The “Explanatory Notes” to Lord Lester’s Defamation Bill have been made available.  Such notes are mandatory for all public acts which result from Bills introduced into either House of Parliament by a Government Minister since 1999.  The text is usually produced by the Government Department responsible for the subject matter of the Act. The purpose of Explanatory Notes is to make the Act of Parliament accessible to readers who are not legally qualified and who have no specialised knowledge of the matters dealt with. Explanatory Notes are optional for Private Members Bills but Lord Lester’s team have now prepared 41 page Explanatory Notes in order to

“assist understanding of the Bill against the background of existing law, and to explain the nature of the changes the Bill seeks to make in reforming the law, and the reasons for those changes” [1].
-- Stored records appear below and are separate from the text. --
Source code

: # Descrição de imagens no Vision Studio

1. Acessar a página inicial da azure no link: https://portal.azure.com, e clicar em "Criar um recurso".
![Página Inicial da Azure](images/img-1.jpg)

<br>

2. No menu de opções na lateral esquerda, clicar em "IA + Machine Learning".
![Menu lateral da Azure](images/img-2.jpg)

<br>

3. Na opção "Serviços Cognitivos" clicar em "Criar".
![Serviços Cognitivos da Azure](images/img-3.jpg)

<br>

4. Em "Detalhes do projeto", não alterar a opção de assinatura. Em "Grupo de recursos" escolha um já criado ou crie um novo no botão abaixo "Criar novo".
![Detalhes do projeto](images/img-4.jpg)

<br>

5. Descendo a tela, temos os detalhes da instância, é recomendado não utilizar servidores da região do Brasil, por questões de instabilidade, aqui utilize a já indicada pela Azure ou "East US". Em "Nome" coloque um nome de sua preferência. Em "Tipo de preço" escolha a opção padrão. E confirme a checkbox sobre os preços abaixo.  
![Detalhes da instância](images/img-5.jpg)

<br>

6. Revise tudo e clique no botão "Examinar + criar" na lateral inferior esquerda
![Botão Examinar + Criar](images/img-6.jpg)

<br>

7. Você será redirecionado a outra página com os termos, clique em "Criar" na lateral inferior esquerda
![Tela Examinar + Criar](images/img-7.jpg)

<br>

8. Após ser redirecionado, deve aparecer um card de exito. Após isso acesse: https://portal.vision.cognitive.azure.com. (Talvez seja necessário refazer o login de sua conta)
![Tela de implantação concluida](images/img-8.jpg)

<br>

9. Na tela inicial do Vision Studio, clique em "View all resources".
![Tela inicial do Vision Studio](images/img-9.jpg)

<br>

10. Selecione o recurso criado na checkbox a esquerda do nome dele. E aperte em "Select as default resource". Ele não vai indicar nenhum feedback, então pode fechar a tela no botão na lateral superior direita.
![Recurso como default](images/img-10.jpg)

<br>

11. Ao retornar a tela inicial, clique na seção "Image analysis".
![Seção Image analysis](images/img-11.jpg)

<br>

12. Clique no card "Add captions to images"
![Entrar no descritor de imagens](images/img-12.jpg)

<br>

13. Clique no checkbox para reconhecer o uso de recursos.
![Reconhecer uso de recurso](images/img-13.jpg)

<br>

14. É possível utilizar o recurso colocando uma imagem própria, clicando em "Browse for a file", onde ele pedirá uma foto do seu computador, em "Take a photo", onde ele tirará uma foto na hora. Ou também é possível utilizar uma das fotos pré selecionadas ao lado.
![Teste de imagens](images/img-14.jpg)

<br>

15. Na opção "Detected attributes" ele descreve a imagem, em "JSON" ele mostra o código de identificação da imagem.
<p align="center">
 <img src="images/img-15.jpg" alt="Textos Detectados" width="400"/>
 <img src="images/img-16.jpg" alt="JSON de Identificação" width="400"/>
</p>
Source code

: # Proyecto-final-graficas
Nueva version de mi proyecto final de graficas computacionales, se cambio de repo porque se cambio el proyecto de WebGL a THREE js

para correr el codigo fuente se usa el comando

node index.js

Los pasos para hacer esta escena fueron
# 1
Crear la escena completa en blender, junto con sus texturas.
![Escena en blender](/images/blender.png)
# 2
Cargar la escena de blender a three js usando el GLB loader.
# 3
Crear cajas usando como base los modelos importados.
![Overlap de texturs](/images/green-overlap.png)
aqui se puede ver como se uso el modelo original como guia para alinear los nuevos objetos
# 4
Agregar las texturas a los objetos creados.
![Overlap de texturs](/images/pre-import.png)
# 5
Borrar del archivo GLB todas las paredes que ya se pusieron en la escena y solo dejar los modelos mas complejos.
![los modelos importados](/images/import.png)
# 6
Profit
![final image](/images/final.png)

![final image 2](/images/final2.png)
The notes begin with a not uncontroversial 14 point summary of the tort of defamation [5].  The aims of the Bill are then summarised as follows:

i) strike a fair balance between private reputation and public information as protected by the common law and constitutional right to freedom of expression;

ii) modernise the defences to defamation proceedings of privilege, fair comment, justification, and innocent dissemination, in accordance with the overriding requirements of the public interest;

iii) require claimants to demonstrate that they have suffered or are likely to suffer real harm as a result of the defamatory publication of which they complain;

iv) require corporate claimants to prove financial loss (or the likelihood of such loss) as a condition of establishing liability;

v) encourage the speedy resolution of disputes;

vi) make the normal mode of trial, trial by judge alone rather than by judge and jury;

vii) enable the Speaker of either House of Parliament to waive Parliamentary privilege as regards evidence concerning proceedings in Parliament; and

viii) modernise statutory privilege.

It is pointed out that the bill does not deal with costs, damages or misuse of private information [8].  It does not, of course, deal with “meaning” or other aspects of claims but instead focuses almost exclusively on “defences”. The Notes set out the some background to defamation reform from the 1938 Committee on reform of the defamation law through to the Libel Reform campaign and the Libel Working Group ([10] to [44]).  Lord Lester’s principal advisors are identified as Sir Brian Neill and Heather Rogers QC and it is recorded that there was an advisory group consisting of libel reform campaigners and media in house lawyers (but no representatives of claimant interests) [45]. The Notes then go through the Bill, clause by clause, setting out the background to the proposals and the reason for them.  Paragraphs 47 to 60 deal with responsible publication, paragraphs 61 to 71 with honest opinion, paragraphs 72 to 83 deal with “truth” and so. At the end of the Notes is a section headed “Compatibility with Convention Rights and Freedoms” ([173] to [186]).   Perhaps unsurprisingly, Lord Lester expresses the view that the Bill is compatible with Convention rights.   He is, however, reluctant to accept that the right to reputation is a Convention right (despite the very clear Convention and domestic case law on the point, see our post here).  At the recent Westminster Legal Policy Forum he made it clear that it was not his view that “reputation and free speech must be equally balanced in all cases“. The Notes say this:

The Bill has been prepared on the basis that the right to have one’s good reputation protected by law is a fundamental civil right, and that, within the wide area of discretion allowed to the Contracting States in the way they give effect to the Convention, a fair balance must be maintained between the civil right to freedom of expression, including public debate, discussion and information, and the civil right to such protection. In restating the existing defences, the Bill’s preparation has been informed by the approach adopted by the European Court of Human Rights in interpreting and applying Article 10 of the Convention. [181]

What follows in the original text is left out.